Exercise instructions - Copy out each line of the material in which the word "loaded" appears.

Records for the task -

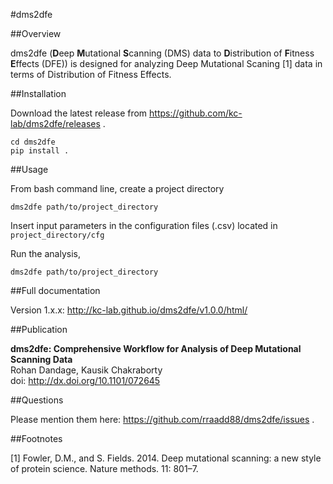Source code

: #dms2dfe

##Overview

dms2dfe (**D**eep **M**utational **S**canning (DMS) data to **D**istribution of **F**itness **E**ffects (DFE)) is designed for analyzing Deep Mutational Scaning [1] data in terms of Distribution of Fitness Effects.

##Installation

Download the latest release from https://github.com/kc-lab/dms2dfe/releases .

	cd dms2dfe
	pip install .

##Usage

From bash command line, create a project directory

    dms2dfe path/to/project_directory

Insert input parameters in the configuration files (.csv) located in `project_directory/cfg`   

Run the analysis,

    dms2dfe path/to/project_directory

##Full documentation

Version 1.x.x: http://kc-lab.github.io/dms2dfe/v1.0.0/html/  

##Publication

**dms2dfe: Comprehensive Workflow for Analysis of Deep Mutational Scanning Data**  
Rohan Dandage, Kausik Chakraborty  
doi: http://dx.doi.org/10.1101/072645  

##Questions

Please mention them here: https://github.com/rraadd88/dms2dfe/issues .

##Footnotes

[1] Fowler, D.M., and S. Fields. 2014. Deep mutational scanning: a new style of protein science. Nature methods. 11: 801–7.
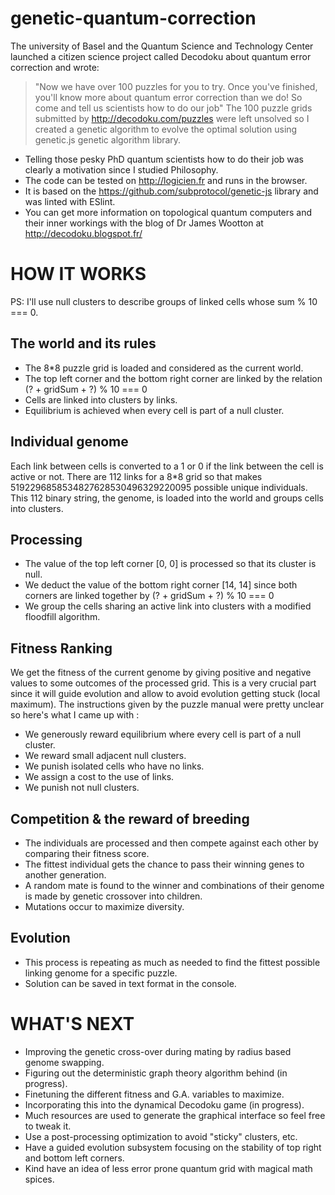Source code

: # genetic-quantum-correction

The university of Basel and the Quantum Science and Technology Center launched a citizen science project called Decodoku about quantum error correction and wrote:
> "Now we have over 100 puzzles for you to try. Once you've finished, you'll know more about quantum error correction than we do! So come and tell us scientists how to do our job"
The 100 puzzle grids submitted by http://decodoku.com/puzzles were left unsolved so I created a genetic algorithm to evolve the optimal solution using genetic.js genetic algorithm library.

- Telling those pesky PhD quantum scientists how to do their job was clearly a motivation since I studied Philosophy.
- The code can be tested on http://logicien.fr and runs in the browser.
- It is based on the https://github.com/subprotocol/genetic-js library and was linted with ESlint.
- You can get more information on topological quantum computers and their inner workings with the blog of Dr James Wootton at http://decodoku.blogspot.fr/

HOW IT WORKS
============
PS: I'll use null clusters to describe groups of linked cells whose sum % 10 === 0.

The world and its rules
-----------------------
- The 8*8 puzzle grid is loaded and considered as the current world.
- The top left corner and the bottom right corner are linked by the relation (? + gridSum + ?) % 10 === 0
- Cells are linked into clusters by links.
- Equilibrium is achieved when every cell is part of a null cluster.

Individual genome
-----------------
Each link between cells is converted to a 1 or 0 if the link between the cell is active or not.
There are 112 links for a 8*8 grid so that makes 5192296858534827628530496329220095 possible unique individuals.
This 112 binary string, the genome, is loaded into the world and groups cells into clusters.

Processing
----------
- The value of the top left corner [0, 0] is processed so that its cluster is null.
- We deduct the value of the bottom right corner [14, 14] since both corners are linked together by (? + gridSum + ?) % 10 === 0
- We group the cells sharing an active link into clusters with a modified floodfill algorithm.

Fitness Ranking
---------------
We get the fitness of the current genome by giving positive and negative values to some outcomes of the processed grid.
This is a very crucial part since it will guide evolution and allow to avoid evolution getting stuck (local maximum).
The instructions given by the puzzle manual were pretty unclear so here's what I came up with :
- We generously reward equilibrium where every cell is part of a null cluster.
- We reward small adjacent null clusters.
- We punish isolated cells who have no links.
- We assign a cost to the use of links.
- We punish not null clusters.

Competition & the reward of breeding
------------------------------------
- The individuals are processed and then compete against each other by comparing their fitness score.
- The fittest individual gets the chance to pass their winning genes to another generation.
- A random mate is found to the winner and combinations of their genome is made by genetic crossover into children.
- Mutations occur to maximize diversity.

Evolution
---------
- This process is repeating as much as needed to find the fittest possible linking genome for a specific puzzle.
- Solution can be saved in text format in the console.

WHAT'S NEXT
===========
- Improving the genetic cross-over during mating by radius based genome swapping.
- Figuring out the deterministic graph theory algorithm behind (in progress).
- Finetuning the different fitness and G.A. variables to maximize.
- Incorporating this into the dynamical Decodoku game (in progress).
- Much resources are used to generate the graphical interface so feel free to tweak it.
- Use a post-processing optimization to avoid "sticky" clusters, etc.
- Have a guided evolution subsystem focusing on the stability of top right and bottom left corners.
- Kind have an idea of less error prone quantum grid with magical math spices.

Reply to the task -
- The 8*8 puzzle grid is loaded and considered as the current world.
This 112 binary string, the genome, is loaded into the world and groups cells into clusters.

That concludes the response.